**What you need to do**
Scan the data below for lines holding the word "gaps", and copy each line found.

**Plain-text document sources**
=== Begin Enclosure ===

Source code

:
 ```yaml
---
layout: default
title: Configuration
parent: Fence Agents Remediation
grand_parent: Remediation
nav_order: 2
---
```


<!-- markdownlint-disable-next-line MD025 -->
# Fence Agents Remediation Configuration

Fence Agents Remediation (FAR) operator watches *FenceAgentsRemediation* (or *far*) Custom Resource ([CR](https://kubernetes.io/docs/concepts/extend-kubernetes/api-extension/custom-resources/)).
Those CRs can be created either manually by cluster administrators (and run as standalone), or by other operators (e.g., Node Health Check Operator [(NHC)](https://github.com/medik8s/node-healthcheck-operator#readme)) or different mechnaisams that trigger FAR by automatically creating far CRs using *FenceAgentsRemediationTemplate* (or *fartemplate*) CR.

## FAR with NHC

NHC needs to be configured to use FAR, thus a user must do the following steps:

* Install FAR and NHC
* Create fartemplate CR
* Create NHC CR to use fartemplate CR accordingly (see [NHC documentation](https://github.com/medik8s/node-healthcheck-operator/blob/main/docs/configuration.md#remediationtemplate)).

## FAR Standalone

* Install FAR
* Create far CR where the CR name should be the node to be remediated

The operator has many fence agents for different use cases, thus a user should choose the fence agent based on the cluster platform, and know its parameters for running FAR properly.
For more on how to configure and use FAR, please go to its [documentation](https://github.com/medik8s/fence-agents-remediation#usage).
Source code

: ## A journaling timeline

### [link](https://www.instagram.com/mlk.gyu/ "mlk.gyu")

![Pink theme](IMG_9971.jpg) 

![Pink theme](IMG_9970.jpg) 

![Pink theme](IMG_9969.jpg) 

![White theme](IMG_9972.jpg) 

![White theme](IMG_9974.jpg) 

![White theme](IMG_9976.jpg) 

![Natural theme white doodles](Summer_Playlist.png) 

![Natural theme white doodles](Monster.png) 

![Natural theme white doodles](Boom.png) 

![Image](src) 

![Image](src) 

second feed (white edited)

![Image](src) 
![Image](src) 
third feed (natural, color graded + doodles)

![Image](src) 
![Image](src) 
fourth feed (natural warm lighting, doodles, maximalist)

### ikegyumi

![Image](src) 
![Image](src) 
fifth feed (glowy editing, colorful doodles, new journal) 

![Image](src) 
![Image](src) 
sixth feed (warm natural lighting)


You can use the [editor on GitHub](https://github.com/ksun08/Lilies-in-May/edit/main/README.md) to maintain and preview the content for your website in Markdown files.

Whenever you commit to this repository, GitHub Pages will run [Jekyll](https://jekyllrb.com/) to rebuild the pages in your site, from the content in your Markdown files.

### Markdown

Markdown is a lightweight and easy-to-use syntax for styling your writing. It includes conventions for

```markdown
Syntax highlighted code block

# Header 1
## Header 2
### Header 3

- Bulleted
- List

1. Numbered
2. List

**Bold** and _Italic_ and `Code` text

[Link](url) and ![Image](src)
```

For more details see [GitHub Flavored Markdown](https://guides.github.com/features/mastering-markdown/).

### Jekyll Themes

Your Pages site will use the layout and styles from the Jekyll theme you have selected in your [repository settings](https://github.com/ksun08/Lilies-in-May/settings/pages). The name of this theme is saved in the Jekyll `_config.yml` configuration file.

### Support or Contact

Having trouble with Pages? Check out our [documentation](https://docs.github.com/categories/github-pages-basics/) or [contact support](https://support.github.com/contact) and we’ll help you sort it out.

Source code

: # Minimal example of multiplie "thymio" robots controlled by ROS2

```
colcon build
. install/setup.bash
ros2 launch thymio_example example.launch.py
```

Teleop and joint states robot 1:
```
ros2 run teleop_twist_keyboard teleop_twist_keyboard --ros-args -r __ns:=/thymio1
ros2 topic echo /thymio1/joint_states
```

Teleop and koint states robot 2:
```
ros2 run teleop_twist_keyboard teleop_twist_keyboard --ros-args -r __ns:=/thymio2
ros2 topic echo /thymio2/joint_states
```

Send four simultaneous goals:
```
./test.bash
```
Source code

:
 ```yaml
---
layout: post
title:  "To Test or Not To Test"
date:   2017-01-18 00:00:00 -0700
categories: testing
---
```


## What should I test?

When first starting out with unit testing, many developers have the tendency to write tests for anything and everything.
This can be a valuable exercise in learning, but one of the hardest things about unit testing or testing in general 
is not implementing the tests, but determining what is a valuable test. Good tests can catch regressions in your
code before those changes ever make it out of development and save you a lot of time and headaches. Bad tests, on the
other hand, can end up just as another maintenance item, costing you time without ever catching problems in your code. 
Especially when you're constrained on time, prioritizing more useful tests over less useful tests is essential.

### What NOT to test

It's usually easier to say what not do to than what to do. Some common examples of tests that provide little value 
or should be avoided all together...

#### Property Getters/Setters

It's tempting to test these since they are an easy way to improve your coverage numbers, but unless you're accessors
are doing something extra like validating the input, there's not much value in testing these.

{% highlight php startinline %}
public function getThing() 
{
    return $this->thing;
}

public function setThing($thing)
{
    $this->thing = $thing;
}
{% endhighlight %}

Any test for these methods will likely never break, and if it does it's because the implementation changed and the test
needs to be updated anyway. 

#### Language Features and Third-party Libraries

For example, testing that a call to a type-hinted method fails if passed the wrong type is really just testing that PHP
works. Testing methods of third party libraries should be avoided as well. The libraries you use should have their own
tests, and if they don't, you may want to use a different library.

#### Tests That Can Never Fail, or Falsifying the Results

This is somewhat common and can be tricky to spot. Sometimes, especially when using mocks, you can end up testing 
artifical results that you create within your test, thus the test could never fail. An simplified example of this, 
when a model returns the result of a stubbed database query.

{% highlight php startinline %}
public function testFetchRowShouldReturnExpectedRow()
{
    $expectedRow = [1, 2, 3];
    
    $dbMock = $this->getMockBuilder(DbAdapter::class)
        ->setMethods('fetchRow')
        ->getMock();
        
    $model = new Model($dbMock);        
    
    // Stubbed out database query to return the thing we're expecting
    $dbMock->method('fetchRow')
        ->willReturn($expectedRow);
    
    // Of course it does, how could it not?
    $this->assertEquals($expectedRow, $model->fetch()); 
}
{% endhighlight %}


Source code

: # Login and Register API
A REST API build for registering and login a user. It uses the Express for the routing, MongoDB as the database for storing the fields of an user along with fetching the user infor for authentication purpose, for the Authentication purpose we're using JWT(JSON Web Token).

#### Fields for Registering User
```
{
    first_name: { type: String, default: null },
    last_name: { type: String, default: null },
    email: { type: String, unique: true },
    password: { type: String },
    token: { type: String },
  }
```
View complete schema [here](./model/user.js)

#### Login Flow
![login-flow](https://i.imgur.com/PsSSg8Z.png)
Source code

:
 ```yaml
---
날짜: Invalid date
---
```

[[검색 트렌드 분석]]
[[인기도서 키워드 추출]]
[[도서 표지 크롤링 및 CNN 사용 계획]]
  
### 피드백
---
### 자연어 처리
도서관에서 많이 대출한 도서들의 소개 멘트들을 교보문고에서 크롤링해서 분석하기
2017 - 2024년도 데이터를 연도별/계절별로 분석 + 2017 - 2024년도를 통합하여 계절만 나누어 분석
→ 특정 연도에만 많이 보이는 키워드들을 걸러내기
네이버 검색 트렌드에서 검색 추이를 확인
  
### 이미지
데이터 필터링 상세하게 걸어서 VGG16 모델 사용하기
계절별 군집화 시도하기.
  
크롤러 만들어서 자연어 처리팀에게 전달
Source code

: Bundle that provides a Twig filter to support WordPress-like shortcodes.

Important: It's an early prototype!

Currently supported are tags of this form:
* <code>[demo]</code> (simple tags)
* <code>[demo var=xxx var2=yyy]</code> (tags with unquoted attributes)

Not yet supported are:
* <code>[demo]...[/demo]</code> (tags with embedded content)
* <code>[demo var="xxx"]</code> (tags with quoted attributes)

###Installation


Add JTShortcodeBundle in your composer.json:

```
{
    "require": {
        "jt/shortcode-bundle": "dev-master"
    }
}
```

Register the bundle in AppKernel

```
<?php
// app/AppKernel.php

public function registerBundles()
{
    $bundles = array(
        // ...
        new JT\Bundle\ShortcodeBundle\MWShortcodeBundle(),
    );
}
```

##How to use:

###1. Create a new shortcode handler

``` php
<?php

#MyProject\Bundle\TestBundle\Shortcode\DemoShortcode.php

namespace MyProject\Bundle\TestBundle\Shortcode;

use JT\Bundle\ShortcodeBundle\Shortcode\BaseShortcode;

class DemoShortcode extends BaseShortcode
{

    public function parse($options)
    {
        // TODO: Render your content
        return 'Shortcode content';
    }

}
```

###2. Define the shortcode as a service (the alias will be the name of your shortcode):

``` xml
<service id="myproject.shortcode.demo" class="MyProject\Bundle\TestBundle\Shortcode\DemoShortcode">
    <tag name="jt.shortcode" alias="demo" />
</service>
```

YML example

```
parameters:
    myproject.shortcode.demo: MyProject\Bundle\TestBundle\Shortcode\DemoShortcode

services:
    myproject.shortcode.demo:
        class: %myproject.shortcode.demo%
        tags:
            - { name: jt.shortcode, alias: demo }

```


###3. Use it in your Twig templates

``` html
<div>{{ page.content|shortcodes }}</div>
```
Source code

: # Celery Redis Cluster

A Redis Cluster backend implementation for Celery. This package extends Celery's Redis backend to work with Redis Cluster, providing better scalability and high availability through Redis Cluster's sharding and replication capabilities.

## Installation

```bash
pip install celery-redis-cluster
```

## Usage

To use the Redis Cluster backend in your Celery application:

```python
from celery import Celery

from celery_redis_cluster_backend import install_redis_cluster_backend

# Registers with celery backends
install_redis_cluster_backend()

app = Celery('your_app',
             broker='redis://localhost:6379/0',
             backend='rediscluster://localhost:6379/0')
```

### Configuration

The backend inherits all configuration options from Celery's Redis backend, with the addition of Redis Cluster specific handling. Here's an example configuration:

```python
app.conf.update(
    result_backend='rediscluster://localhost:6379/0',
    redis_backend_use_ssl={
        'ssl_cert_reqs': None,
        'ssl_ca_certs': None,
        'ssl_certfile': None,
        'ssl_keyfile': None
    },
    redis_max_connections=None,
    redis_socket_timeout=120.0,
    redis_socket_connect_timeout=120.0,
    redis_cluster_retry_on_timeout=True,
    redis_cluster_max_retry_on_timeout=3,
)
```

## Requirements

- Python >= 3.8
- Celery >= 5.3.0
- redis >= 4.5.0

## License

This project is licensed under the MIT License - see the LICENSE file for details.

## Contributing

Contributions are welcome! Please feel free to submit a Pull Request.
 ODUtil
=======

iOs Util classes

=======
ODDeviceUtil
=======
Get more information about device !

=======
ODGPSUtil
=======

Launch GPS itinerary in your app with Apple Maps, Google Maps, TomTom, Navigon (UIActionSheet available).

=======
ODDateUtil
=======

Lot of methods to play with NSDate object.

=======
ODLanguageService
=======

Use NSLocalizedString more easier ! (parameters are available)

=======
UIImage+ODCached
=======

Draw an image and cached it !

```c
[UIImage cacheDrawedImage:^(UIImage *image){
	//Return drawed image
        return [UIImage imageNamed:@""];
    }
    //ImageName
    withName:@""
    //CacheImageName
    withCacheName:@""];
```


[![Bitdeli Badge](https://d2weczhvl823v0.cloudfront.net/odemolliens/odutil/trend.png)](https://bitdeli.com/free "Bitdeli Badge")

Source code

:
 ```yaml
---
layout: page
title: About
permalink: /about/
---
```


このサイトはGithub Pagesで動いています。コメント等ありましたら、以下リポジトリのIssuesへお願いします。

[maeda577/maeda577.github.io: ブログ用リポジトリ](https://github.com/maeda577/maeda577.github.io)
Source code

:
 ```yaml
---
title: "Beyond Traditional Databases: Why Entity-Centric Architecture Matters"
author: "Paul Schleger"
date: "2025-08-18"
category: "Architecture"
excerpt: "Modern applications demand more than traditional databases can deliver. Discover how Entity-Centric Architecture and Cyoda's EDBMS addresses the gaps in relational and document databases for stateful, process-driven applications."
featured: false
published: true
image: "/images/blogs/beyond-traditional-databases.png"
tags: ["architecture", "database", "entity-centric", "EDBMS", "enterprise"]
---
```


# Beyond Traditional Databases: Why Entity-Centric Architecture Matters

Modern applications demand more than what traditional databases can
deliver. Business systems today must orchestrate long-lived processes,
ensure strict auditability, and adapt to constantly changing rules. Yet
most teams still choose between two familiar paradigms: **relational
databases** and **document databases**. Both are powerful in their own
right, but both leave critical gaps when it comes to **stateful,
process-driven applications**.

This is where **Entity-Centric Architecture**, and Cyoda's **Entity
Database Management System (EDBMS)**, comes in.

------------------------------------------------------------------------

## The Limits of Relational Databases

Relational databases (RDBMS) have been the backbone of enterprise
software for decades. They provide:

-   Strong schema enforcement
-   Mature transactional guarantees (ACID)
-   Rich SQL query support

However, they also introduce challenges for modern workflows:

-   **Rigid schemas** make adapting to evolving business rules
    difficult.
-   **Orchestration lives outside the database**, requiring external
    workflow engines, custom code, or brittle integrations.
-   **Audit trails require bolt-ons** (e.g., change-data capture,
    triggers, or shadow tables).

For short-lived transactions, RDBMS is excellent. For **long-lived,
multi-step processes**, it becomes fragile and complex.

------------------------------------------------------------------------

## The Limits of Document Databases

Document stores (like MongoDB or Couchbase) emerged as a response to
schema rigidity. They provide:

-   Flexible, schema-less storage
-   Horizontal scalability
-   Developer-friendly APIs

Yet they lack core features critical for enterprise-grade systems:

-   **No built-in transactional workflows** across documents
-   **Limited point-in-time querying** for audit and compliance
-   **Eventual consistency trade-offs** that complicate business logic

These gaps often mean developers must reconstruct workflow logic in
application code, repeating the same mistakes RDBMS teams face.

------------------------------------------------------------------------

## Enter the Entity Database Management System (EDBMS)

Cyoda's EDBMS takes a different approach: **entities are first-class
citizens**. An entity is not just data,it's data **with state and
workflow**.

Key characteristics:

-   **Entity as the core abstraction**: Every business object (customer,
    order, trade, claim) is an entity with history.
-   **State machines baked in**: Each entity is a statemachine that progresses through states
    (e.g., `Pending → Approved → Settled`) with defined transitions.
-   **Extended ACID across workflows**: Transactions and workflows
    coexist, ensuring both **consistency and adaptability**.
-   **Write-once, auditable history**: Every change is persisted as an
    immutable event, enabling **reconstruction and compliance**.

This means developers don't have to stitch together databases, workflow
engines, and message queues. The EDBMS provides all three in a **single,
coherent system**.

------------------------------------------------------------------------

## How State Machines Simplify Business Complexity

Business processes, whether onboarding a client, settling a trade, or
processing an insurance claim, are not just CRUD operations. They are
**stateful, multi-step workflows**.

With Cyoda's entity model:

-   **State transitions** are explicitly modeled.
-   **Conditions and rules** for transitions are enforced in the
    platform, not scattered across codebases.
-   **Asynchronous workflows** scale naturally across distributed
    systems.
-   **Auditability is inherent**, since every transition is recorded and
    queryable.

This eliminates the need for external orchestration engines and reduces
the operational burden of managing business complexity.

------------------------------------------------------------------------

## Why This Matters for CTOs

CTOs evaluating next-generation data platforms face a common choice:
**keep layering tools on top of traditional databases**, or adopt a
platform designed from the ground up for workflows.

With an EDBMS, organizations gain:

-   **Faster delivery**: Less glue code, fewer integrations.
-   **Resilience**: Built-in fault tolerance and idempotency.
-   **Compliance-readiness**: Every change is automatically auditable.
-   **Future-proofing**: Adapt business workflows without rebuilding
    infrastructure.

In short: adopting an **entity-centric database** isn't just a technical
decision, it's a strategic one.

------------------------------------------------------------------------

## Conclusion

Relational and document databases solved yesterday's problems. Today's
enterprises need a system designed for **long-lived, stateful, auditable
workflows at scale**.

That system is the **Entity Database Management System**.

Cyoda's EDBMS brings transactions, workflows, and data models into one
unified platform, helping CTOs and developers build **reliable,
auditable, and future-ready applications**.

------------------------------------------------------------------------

=== End Enclosure ===

**Result of the task**
excerpt: "Modern applications demand more than traditional databases can deliver. Discover how Entity-Centric Architecture and Cyoda's EDBMS addresses the gaps in relational and document databases for stateful, process-driven applications."
right, but both leave critical gaps when it comes to **stateful,
These gaps often mean developers must reconstruct workflow logic in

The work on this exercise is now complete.